Ziel der interprofessionellen Zusammenarbeit ist es, eine Partnerschaft zwischen dem Team aus Gesundheitsdienstleistenden und Adressierten herzustellen, um im Rahmen eines partizipativen, kollaborativen und koordinierten Prozesses gemeinsam zu einer Entscheidungsfindung in gesundheitlichen und sozialen Fragen der Adressierten zu kommen (Lapum, St-Amant, Hughes & Garmaise-Yee, 2020).

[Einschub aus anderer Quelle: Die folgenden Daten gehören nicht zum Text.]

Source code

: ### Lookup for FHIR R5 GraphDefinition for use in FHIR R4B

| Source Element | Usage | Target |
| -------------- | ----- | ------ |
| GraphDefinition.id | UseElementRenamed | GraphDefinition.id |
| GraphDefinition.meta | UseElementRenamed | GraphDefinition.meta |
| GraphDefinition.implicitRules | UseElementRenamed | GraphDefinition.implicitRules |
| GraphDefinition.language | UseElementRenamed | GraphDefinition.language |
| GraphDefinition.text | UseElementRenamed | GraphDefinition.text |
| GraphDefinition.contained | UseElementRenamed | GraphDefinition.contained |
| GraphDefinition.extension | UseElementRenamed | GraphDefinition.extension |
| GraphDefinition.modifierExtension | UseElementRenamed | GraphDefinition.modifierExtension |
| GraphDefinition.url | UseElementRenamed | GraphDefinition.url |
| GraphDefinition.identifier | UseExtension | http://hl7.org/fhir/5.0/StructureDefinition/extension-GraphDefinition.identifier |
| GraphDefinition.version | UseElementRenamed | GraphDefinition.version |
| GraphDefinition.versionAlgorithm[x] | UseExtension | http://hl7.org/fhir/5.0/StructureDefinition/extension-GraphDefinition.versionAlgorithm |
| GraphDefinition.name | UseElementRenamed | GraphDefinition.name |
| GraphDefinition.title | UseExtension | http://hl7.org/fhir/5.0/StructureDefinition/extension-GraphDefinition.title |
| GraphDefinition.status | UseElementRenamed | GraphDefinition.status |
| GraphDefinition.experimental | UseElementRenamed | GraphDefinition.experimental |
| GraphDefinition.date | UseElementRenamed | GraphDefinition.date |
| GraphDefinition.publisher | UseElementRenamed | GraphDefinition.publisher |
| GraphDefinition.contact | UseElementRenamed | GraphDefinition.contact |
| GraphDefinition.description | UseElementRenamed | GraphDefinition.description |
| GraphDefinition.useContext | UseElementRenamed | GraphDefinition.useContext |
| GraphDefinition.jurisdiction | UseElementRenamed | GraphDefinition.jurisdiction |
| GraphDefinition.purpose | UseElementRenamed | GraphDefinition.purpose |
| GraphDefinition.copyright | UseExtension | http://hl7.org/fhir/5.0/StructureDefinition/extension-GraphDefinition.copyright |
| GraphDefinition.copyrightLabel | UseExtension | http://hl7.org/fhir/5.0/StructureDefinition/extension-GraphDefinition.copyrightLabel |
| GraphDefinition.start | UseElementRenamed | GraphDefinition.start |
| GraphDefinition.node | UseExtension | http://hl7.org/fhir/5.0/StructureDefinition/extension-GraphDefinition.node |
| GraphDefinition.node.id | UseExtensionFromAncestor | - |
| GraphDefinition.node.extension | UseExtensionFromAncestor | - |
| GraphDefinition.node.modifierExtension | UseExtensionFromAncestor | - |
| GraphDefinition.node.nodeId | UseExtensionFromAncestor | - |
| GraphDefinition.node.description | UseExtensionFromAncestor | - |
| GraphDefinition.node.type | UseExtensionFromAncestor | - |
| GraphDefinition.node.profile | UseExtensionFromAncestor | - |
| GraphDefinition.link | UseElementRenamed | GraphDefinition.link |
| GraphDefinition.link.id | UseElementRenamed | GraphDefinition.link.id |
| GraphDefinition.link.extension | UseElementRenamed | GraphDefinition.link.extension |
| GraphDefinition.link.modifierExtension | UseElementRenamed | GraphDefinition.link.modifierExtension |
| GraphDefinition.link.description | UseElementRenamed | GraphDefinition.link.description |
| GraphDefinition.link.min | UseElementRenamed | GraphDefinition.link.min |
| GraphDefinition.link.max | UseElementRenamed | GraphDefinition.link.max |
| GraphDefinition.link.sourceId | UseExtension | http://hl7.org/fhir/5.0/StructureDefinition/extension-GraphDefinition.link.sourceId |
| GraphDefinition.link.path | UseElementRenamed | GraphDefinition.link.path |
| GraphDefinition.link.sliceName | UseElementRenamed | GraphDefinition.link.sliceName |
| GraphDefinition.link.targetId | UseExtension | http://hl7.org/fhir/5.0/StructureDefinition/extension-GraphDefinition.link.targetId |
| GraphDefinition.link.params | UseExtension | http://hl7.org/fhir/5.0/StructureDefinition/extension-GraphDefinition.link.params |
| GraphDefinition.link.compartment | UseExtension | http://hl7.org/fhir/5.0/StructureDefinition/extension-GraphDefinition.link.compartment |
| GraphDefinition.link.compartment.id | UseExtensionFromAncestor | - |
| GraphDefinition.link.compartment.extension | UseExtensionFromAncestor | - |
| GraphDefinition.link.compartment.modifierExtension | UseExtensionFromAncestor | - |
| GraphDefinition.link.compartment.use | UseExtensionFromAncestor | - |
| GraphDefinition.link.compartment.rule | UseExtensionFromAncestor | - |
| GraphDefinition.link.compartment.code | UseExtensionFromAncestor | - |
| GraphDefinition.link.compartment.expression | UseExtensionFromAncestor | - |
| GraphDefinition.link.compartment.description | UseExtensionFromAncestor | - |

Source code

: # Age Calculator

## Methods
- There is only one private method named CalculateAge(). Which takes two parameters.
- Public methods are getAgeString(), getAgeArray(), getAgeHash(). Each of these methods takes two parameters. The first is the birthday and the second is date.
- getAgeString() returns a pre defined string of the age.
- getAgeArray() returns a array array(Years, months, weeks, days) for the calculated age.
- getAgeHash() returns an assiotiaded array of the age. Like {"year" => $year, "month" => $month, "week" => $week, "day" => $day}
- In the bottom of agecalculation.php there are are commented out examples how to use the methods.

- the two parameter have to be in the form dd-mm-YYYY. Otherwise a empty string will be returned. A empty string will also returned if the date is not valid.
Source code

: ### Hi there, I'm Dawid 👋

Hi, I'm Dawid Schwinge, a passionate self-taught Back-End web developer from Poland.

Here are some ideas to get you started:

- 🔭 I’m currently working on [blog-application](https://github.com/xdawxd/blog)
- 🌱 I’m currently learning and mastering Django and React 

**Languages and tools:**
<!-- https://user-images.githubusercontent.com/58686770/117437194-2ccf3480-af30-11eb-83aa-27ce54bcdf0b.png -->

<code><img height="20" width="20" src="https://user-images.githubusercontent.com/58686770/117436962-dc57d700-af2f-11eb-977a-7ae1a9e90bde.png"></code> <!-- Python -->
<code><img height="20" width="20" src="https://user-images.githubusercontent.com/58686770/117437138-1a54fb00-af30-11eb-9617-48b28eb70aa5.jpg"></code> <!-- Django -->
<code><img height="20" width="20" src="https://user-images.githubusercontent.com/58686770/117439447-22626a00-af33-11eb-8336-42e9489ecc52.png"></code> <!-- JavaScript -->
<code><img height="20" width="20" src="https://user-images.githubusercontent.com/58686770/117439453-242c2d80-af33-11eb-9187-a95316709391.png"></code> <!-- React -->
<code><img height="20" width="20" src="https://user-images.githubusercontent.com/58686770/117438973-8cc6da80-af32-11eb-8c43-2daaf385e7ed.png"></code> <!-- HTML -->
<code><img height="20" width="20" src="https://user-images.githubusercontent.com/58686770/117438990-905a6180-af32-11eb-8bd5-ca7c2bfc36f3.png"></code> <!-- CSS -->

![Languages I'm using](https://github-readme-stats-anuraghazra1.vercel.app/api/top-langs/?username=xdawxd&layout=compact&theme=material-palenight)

5.2 Bedingungen für das Gelingen interprofessioneller Kooperation

Lauer (2022, aus einem logopädischen Fokus) formuliert Bedingungen für das Gelingen interprofessioneller Kooperation und unterteilt zunächst in strukturelle Faktoren, persönliche Faktoren, Rahmenbedingungen und Ausbildung. Strukturelle Faktoren beinhalten z.B. Teamsitzungen mit Moderation, die öfter wechseln sollte; Dokumentation, Hospitationen und Schulungen, um gegenseitig voneinander zu lernen und die Arbeitsbereiche anderer Dienste kennenzulernen. Unter die persönlichen Faktoren fallen gegenseitige Wertschätzung, Interesse, gegenseitiger Respekt und Akzeptanz sowie ein konstruktives Miteinander. Zu den Rahmenbedingungen zählen das Vorhandensein zeitlicher, personeller und räumlicher Ressourcen und die Klärung von Haftungsrechten. In der Ausbildung sollten interprofessionelle Kompetenzen entwickelt werden; es sollte gelernt werden, wie alle an einem Prozess beteiligten Professionen einbezogen werden können; außerdem sollte das Thema der interprofessionellen Kooperation fest in den Ausbildungscurricula verankert werden (ebd., S. 273).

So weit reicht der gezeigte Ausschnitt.